EXERCISE DIRECTIONS: Starting at the first line of the entries below, please return exactly each line up to and including the one with "хотел бы тут"; pictures stay out.

Source texts of formatted documents
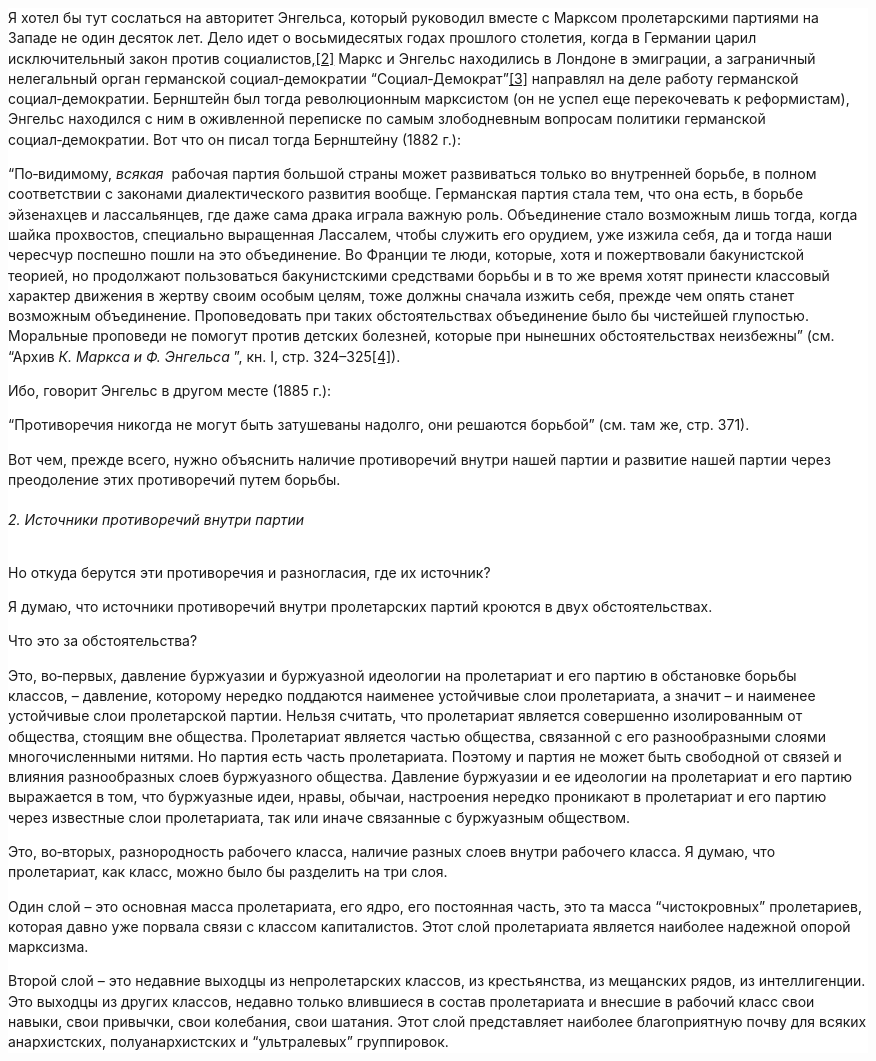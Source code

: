 Я хотел бы тут сослаться на авторитет Энгельса, который руководил вместе с Марксом пролетарскими партиями на Западе не один десяток лет. Дело идет о восьмидесятых годах прошлого столетия, когда в Германии царил исключительный закон против социалистов,[[2]](#_ftn2) Маркс и Энгельс находились в Лондоне в эмиграции, а заграничный нелегальный орган германской социал‑демократии “Социал‑Демократ”[[3]](#_ftn3) направлял на деле работу германской социал‑демократии. Бернштейн был тогда революционным марксистом (он не успел еще перекочевать к реформистам), Энгельс находился с ним в оживленной переписке по самым злободневным вопросам политики германской социал‑демократии. Вот что он писал тогда Бернштейну (1882 г.):

“По‑видимому, _всякая_  рабочая партия большой страны может развиваться только во внутренней борьбе, в полном соответствии с законами диалектического развития вообще. Германская партия стала тем, что она есть, в борьбе эйзенахцев и лассальянцев, где даже сама драка играла важную роль. Объединение стало возможным лишь тогда, когда шайка прохвостов, специально выращенная Лассалем, чтобы служить его орудием, уже изжила себя, да и тогда наши чересчур поспешно пошли на это объединение. Во Франции те люди, которые, хотя и пожертвовали бакунистской теорией, но продолжают пользоваться бакунистскими средствами борьбы и в то же время хотят принести классовый характер движения в жертву своим особым целям, тоже должны сначала изжить себя, прежде чем опять станет возможным объединение. Проповедовать при таких обстоятельствах объединение было бы чистейшей глупостью. Моральные проповеди не помогут против детских болезней, которые при нынешних обстоятельствах неизбежны” (см. “Архив _К. Маркса и Ф. Энгельса_ ”, кн. I, стр. 324–325[[4]](#_ftn4)).

Ибо, говорит Энгельс в другом месте (1885 г.):

“Противоречия никогда не могут быть затушеваны надолго, они решаются борьбой” (см. там же, стр. 371).

Вот чем, прежде всего, нужно объяснить наличие противоречий внутри нашей партии и развитие нашей партии через преодоление этих противоречий путем борьбы.

###### 2. Источники противоречий внутри партии

Но откуда берутся эти противоречия и разногласия, где их источник?

Я думаю, что источники противоречий внутри пролетарских партий кроются в двух обстоятельствах.

Что это за обстоятельства?

Это, во‑первых, давление буржуазии и буржуазной идеологии на пролетариат и его партию в обстановке борьбы классов, – давление, которому нередко поддаются наименее устойчивые слои пролетариата, а значит – и наименее устойчивые слои пролетарской партии. Нельзя считать, что пролетариат является совершенно изолированным от общества, стоящим вне общества. Пролетариат является частью общества, связанной с его разнообразными слоями многочисленными нитями. Но партия есть часть пролетариата. Поэтому и партия не может быть свободной от связей и влияния разнообразных слоев буржуазного общества. Давление буржуазии и ее идеологии на пролетариат и его партию выражается в том, что буржуазные идеи, нравы, обычаи, настроения нередко проникают в пролетариат и его партию через известные слои пролетариата, так или иначе связанные с буржуазным обществом.

Это, во‑вторых, разнородность рабочего класса, наличие разных слоев внутри рабочего класса. Я думаю, что пролетариат, как класс, можно было бы разделить на три слоя.

Один слой – это основная масса пролетариата, его ядро, его постоянная часть, это та масса “чистокровных” пролетариев, которая давно уже порвала связи с классом капиталистов. Этот слой пролетариата является наиболее надежной опорой марксизма.

Второй слой – это недавние выходцы из непролетарских классов, из крестьянства, из мещанских рядов, из интеллигенции. Это выходцы из других классов, недавно только влившиеся в состав пролетариата и внесшие в рабочий класс свои навыки, свои привычки, свои колебания, свои шатания. Этот слой представляет наиболее благоприятную почву для всяких анархистских, полуанархистских и “ультралевых” группировок.
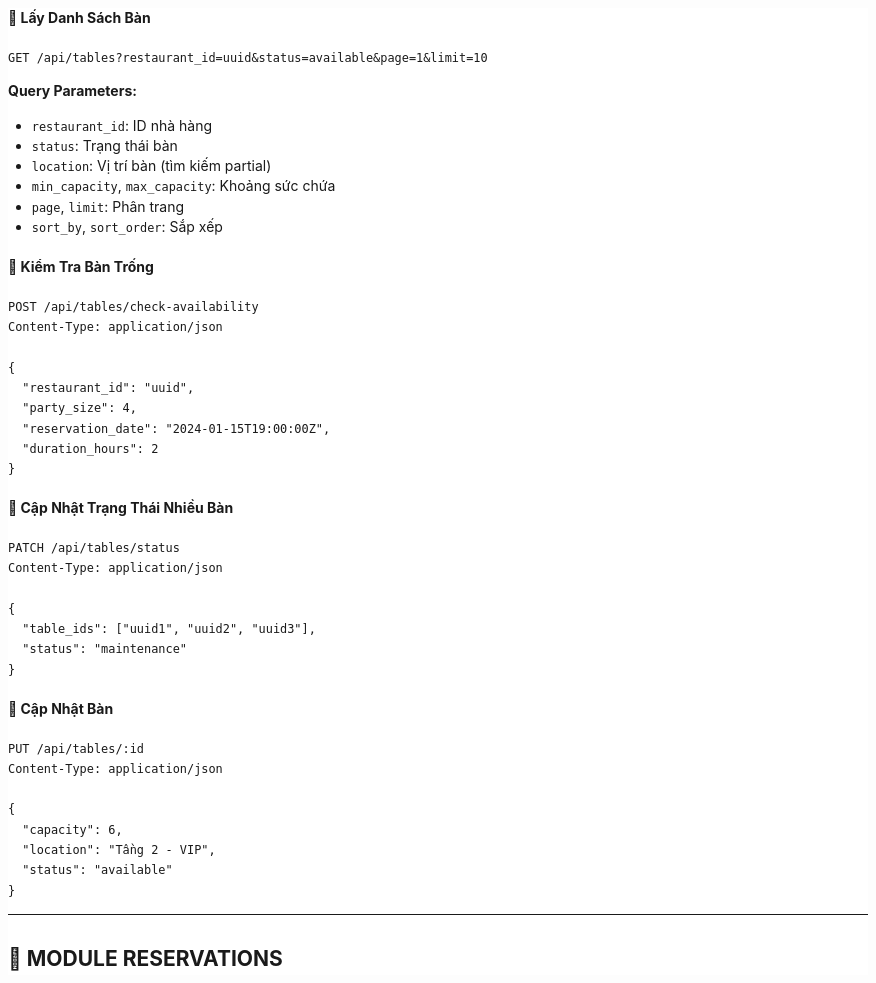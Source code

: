 #### **🔹 Lấy Danh Sách Bàn**
```http
GET /api/tables?restaurant_id=uuid&status=available&page=1&limit=10
```

**Query Parameters:**
- `restaurant_id`: ID nhà hàng
- `status`: Trạng thái bàn
- `location`: Vị trí bàn (tìm kiếm partial)
- `min_capacity`, `max_capacity`: Khoảng sức chứa
- `page`, `limit`: Phân trang
- `sort_by`, `sort_order`: Sắp xếp

#### **🔹 Kiểm Tra Bàn Trống**
```http
POST /api/tables/check-availability
Content-Type: application/json

{
  "restaurant_id": "uuid",
  "party_size": 4,
  "reservation_date": "2024-01-15T19:00:00Z",
  "duration_hours": 2
}
```

#### **🔹 Cập Nhật Trạng Thái Nhiều Bàn**
```http
PATCH /api/tables/status
Content-Type: application/json

{
  "table_ids": ["uuid1", "uuid2", "uuid3"],
  "status": "maintenance"
}
```

#### **🔹 Cập Nhật Bàn**
```http
PUT /api/tables/:id
Content-Type: application/json

{
  "capacity": 6,
  "location": "Tầng 2 - VIP",
  "status": "available"
}
```

---

## 📅 **MODULE RESERVATIONS**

ANSWER TO THE EXERCISE:
Source code

: Я хотел бы тут сослаться на авторитет Энгельса, который руководил вместе с Марксом пролетарскими партиями на Западе не один десяток лет. Дело идет о восьмидесятых годах прошлого столетия, когда в Германии царил исключительный закон против социалистов,[[2]](#_ftn2) Маркс и Энгельс находились в Лондоне в эмиграции, а заграничный нелегальный орган германской социал‑демократии “Социал‑Демократ”[[3]](#_ftn3) направлял на деле работу германской социал‑демократии. Бернштейн был тогда революционным марксистом (он не успел еще перекочевать к реформистам), Энгельс находился с ним в оживленной переписке по самым злободневным вопросам политики германской социал‑демократии. Вот что он писал тогда Бернштейну (1882 г.):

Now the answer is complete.